Entrevista com Canastra
por Marcelo Costa
maccosta@hotmail.com
04/04/2005

Lançado no segundo semestre de 2004, e apontado por muitos jornalistas com uma das revelações do ano, Traz a Pessoa Amada em 3 Dias, do quarteto carioca Canastra, exibe a busca de uma banda pela tão sonhada originalidade. "A inspiração maior é primeiramente tentar fazer uma música razoavelmente original", diz Renatinho, em entrevista. Traz a Pessoa Amada em 3 Dias é primeiro disco do Canastra, lançado pelo selo independente Monstro Discos. A banda foi formada em 2000, logo após o fim do Acabou La Tequila, banda anterior de Renatinho, e influência e inspiração confessas para o pessoal do Los Hermanos.

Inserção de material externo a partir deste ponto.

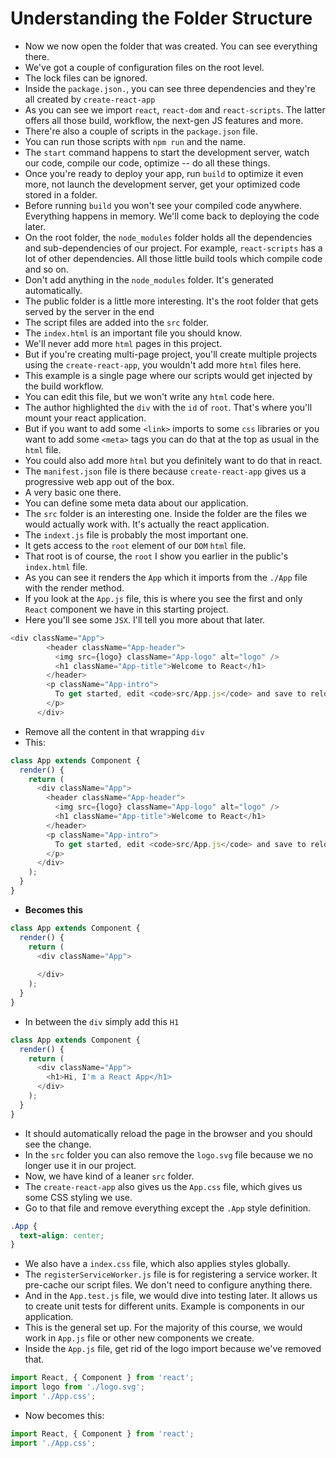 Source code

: # Understanding the Folder Structure
- Now we now open the folder that was created. You can see everything there.
- We've got a couple of configuration files on the root level.
- The lock files can be ignored.
- Inside the `package.json.`, you can see three dependencies and they're all created by `create-react-app` 
- As you can see we import `react`, `react-dom` and `react-scripts`. The latter offers all those build, workflow, the next-gen JS features and more. 
- There're also a couple of scripts in the `package.json` file. 
- You can run those scripts with `npm run` and the name.
- The `start` command happens to start the development server, watch our code, compile our code, optimize -- do all these things. 
- Once you're ready to deploy your app, run `build` to optimize it even more, not launch the development server, get your optimized code stored in a folder.
- Before running `build` you won't see your compiled code anywhere. Everything happens in memory. We'll come back to deploying the code later.
- On the root folder, the `node_modules` folder holds all the dependencies and sub-dependencies of our project. For example, `react-scripts` has a lot of other dependencies. All those little build tools which compile code and so on. 
- Don't add anything in the `node_modules` folder. It's generated automatically.
- The public folder is a little more interesting. It's the root folder that gets served by the server in the end
- The script files are added into the `src` folder. 
- The `index.html` is an important file you should know. 
- We'll never add more `html` pages in this project.
- But if you're creating multi-page project, you'll create multiple projects using the `create-react-app`, you wouldn't add more `html` files here. 
- This example is a single page where our scripts would get injected by the build workflow. 
- You can edit this file, but we won't write any `html` code here. 
- The author highlighted the `div` with the `id` of `root`. That's where you'll mount your react application. 
- But if you want to add some `<link>` imports to some `css` libraries or you want to add some `<meta>` tags you can do that at the top as usual in the `html` file. 
- You could also add more `html` but you definitely want to do that in react.
- The `manifest.json` file is there because `create-react-app` gives us a progressive web app out of the box. 
- A very basic one there.
- You can define some meta data about our application.
- The `src` folder is an interesting one. Inside the folder are the files we would actually work with. It's actually the react application.
- The `indext.js` file is probably the most important one.
- It gets access to the `root` element of our `DOM` `html` file.
- That root is of course, the `root` I show you earlier in the public's `index.html` file.
- As you can see it renders the `App` which it imports from the `./App` file with the render method. 
- If you look at the `App.js` file, this is where you see the first and only `React` component we have in this starting project.
- Here you'll see some `JSX`. I'll tell you more about that later.
```js 
<div className="App">
        <header className="App-header">
          <img src={logo} className="App-logo" alt="logo" />
          <h1 className="App-title">Welcome to React</h1>
        </header>
        <p className="App-intro">
          To get started, edit <code>src/App.js</code> and save to reload.
        </p>
      </div>
```
- Remove all the content in that wrapping `div`
- This:
```js
class App extends Component {
  render() {
    return (
      <div className="App">
        <header className="App-header">
          <img src={logo} className="App-logo" alt="logo" />
          <h1 className="App-title">Welcome to React</h1>
        </header>
        <p className="App-intro">
          To get started, edit <code>src/App.js</code> and save to reload.
        </p>
      </div>
    );
  }
}
```
- **Becomes this**
```js
class App extends Component {
  render() {
    return (
      <div className="App">
        
      </div>
    );
  }
}
```
- In between the `div` simply add this `H1`
```js
class App extends Component {
  render() {
    return (
      <div className="App">
        <h1>Hi, I'm a React App</h1>
      </div>
    );
  }
}
```
- It should automatically reload the page in the browser and you should see the change.
- In the `src` folder you can also remove the `logo.svg` file because we no longer use it in our project.
- Now, we have kind of a leaner `src` folder. 
- The `create-react-app` also gives us the `App.css` file, which gives us some CSS styling we use. 
- Go to that file and remove everything except the `.App` style definition. 
```css
.App {
  text-align: center;
}
```
- We also have a `index.css` file, which also applies styles globally.
- The `registerServiceWorker.js` file is for registering a service worker. It pre-cache our script files.  We don't need to configure anything there. 
- And in the `App.test.js` file, we would dive into testing later. It allows us to create unit tests for different units. Example is components in our application.  
- This is the general set up. For the majority of this course, we would work in `App.js` file or other new components we create.
- Inside the `App.js` file, get rid of the logo import because we've removed that. 
```js
import React, { Component } from 'react';
import logo from './logo.svg';
import './App.css';
```
- Now becomes this:
```js
import React, { Component } from 'react';
import './App.css';
``` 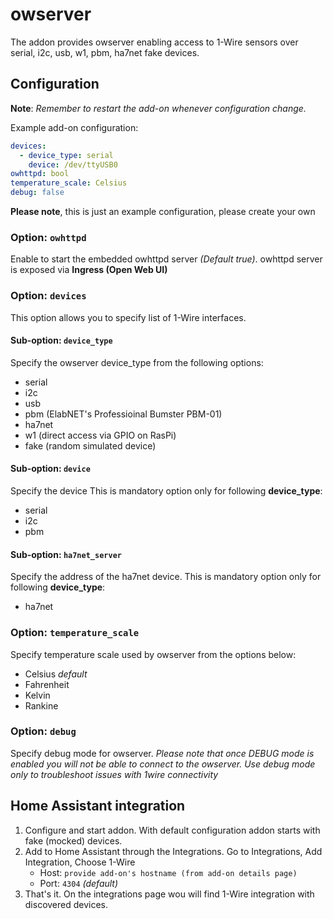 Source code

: # owserver

The addon provides owserver enabling access to 1-Wire sensors over serial, i2c, usb, w1, pbm, ha7net fake devices.

## Configuration

**Note**: _Remember to restart the add-on whenever configuration change._

Example add-on configuration:

```yaml
devices:
  - device_type: serial
    device: /dev/ttyUSB0
owhttpd: bool
temperature_scale: Celsius
debug: false
```
**Please note**, this is just an example configuration, please create your own

### Option: `owhttpd`

Enable to start the embedded owhttpd server _(Default true)_.
owhttpd server is exposed via **Ingress (Open Web UI)**

### Option: `devices`

This option allows you to specify list of 1-Wire interfaces.

#### Sub-option: `device_type`

Specify the owserver device_type from the following options:
- serial
- i2c
- usb
- pbm (ElabNET's Professioinal Bumster PBM-01)
- ha7net
- w1 (direct access via GPIO on RasPi)
- fake (random simulated device)

#### Sub-option: `device`

Specify the device
This is mandatory option only for following **device_type**:
- serial
- i2c
- pbm

#### Sub-option: `ha7net_server`

Specify the address of the ha7net device.
This is mandatory option only for following **device_type**:
- ha7net


### Option: `temperature_scale`

Specify temperature scale used by owserver from the options below:
- Celsius _default_
- Fahrenheit
- Kelvin
- Rankine

### Option: `debug`

Specify debug mode for owserver. _Please note that once DEBUG mode is enabled you will not be able to connect to the owserver. Use debug mode only to troubleshoot issues with 1wire connectivity_


## Home Assistant integration

1. Configure and start addon. With default configuration addon starts with fake (mocked) devices.
1. Add to Home Assistant through the Integrations. Go to Integrations, Add Integration, Choose 1-Wire
    - Host: `provide add-on's hostname (from add-on details page)`
    - Port: `4304` _(default)_
1. That's it. On the integrations page wou will find 1-Wire integration with discovered devices.
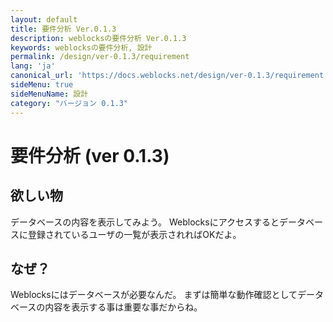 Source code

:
 ```yaml
---
layout: default
title: 要件分析 Ver.0.1.3
description: weblocksの要件分析 Ver.0.1.3
keywords: weblocksの要件分析, 設計
permalink: /design/ver-0.1.3/requirement
lang: 'ja'
canonical_url: 'https://docs.weblocks.net/design/ver-0.1.3/requirement'
sideMenu: true
sideMenuName: 設計
category: "バージョン 0.1.3"
---
```

<div class="container-fluid">
  <div class="row">
    <div class="col">
      <h1>要件分析 (ver 0.1.3)</h1>
    </div>
  </div>
  <div class="row">
    <div class="col-12">
      <h2>欲しい物</h2>
      <p>
        データベースの内容を表示してみよう。
        Weblocksにアクセスするとデータベースに登録されているユーザの一覧が表示されればOKだよ。
      </p>
      <h2>なぜ？</h2>
      <p>
        Weblocksにはデータベースが必要なんだ。
        まずは簡単な動作確認としてデータベースの内容を表示する事は重要な事だからね。
      </p>
    </div>
  </div>
</div>
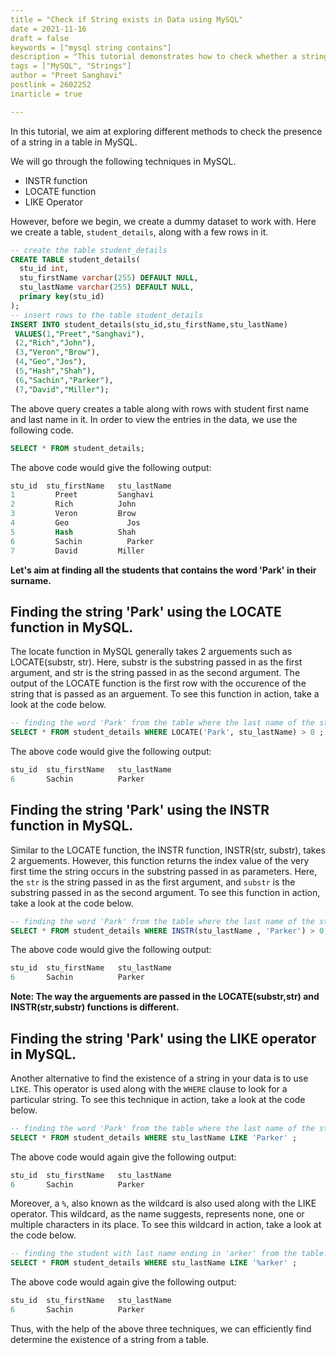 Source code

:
 ```yaml
---
title = "Check if String exists in Data using MySQL"
date = 2021-11-16
draft = false
keywords = ["mysql string contains"]
description = "This tutorial demonstrates how to check whether a string occurs in a table in MySQL."
tags = ["MySQL", "Strings"]
author = "Preet Sanghavi"
postlink = 2602252
inarticle = true

---
```


In this tutorial, we aim at exploring different methods to check the presence of a string in a table in MySQL.

We will go through the following techniques in MySQL.
- INSTR function
- LOCATE function
- LIKE Operator

However, before we begin, we create a dummy dataset to work with. Here we create a table, `student_details`, along with a few rows in it. 

```SQL
-- create the table student_details
CREATE TABLE student_details(
  stu_id int,
  stu_firstName varchar(255) DEFAULT NULL,
  stu_lastName varchar(255) DEFAULT NULL,
  primary key(stu_id)
);
-- insert rows to the table student_details
INSERT INTO student_details(stu_id,stu_firstName,stu_lastName) 
 VALUES(1,"Preet","Sanghavi"),
 (2,"Rich","John"),
 (3,"Veron","Brow"),
 (4,"Geo","Jos"),
 (5,"Hash","Shah"),
 (6,"Sachin","Parker"),
 (7,"David","Miller");
```

The above query creates a table along with rows with student first name and last name in it. In order to view the entries in the data, we use the following code.

```SQL
SELECT * FROM student_details;
```
The above code would give the following output:
```SQL
stu_id	stu_firstName	stu_lastName
1	      Preet	        Sanghavi
2	      Rich	        John
3	      Veron	        Brow
4	      Geo	          Jos
5	      Hash	        Shah
6	      Sachin	      Parker
7	      David	        Miller
```

**Let's aim at finding all the students that contains the word 'Park' in their surname.**

## Finding the string 'Park' using the LOCATE function in MySQL.

The locate function in MySQL generally takes 2 arguements such as LOCATE(substr, str). Here, substr is the substring passed in as the first argument, and str is the string passed in as the second argument. The output of the LOCATE function is the first row with the occurence of the string that is passed as an arguement. To see this function in action, take a look at the code below.

```SQL
-- finding the word 'Park' from the table where the last name of the student is Park.
SELECT * FROM student_details WHERE LOCATE('Park', stu_lastName) > 0 ;
```
The above code would give the following output:
```SQL
stu_id	stu_firstName	stu_lastName
6	    Sachin	        Parker
```

## Finding the string 'Park' using the INSTR function in MySQL.

Similar to the LOCATE function, the INSTR function, INSTR(str, substr), takes 2 arguements. However, this function returns the index value of the very first time the string occurs in the substring passed in as parameters. Here, the `str` is the string passed in as the first argument, and `substr` is the substring passed in as the second argument. To see this function in action, take a look at the code below.


```SQL
-- finding the word 'Park' from the table where the last name of the student is Park.
SELECT * FROM student_details WHERE INSTR(stu_lastName , 'Parker') > 0;
```
The above code would give the following output:
```SQL
stu_id	stu_firstName	stu_lastName
6	    Sachin	        Parker
```

**Note: The way the arguements are passed in the LOCATE(substr,str) and INSTR(str,substr) functions is different.**

## Finding the string 'Park' using the LIKE operator in MySQL.

Another alternative to find the existence of a string in your data is to use `LIKE`. This operator is used along with the `WHERE` clause to look for a particular string. To see this technique in action, take a look at the code below.   


```SQL
-- finding the word 'Park' from the table where the last name of the student is Parker.
SELECT * FROM student_details WHERE stu_lastName LIKE 'Parker' ;
```
The above code would again give the following output:
```SQL
stu_id	stu_firstName	stu_lastName
6	    Sachin	        Parker
```

Moreover, a `%`, also known as the wildcard is also used along with the LIKE operator. This wildcard, as the name suggests, represents none, one or multiple characters in its place. To see this wildcard in action, take a look at the code below.   

```SQL
-- finding the student with last name ending in 'arker' from the table.
SELECT * FROM student_details WHERE stu_lastName LIKE '%arker' ;
```
The above code would again give the following output:
```SQL
stu_id	stu_firstName	stu_lastName
6	    Sachin	        Parker
```

Thus, with the help of the above three techniques, we can efficiently find determine the existence of a string from a table. 
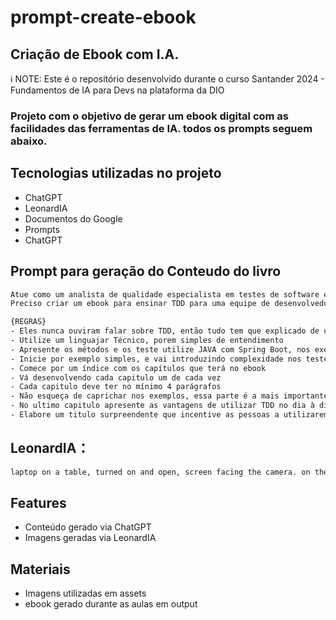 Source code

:# prompt-create-ebook
## Criação de Ebook com I.A.

ℹ️ NOTE: Este é o repositório desenvolvido durante o curso Santander 2024 - Fundamentos de IA para Devs na plataforma da DIO

### Projeto com o objetivo de gerar um ebook digital com as facilidades das ferramentas de IA. todos os prompts seguem abaixo.

## Tecnologias utilizadas no projeto
- ChatGPT
- LeonardIA
- Documentos do Google
- Prompts
- ChatGPT

## Prompt para geração do Conteudo do livro
```bash
Atue como um analista de qualidade especialista em testes de software e TDD
Preciso criar um ebook para ensinar TDD para uma equipe de desenvolvedores Junior

{REGRAS} 
- Eles nunca ouviram falar sobre TDD, então tudo tem que explicado de uma maneira simples de forma que um desenvolvedor júnior consiga entender
- Utilize um linguajar Técnico, porem simples de entendimento
- Apresente os métodos e os teste utilize JAVA com Spring Boot, nos exemplos
- Inicie por exemplo simples, e vai introduzindo complexidade nos testes
- Comece por um índice com os capítulos que terá no ebook
- Vá desenvolvendo cada capitulo um de cada vez
- Cada capitulo deve ter no mínimo 4 parágrafos
- Não esqueça de caprichar nos exemplos, essa parte é a mais importantes.
- No ultimo capitulo apresente as vantagens de utilizar TDD no dia à dia.
- Elabore um titulo surpreendente que incentive as pessoas a utilizarem o TDD  
```

## LeonardIA：
```bash
laptop on a table, turned on and open, screen facing the camera. on the programming screen displaying source code, colored lights coming out of the screen, where the source codes come out of the screen, face of a humanoid being coming out of the screen and helping the computer operator
```

## Features
- Conteúdo gerado via ChatGPT
- Imagens geradas via LeonardIA

## Materiais
- Imagens utilizadas em assets
- ebook gerado durante as aulas em output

"Eu comecei a fazer umas músicas que não eram bem a cara do (Acabou La) Tequila", conta Renato Martins. "Ao mesmo tempo, essas músicas apresentavam uma unidade entre si. Percebi então que seria necessário montar uma banda para explorar melhor essas idéias", explica o músico, que formou o Canastra ao lado de Marcelo Callado (bateria), Bruno Levi (guitarra) e Edu Vilamaior (baixo acústico).

"Ficamos um tempo mais voltados para a formação do repertório e da identidade estética da banda, que na minha opnião é diferente de tudo que rola por aí. Em novembro de 2002 tocamos no Festival Goiana Noise e a partir daí as coisas começaram a efetivamente acontecer", resume.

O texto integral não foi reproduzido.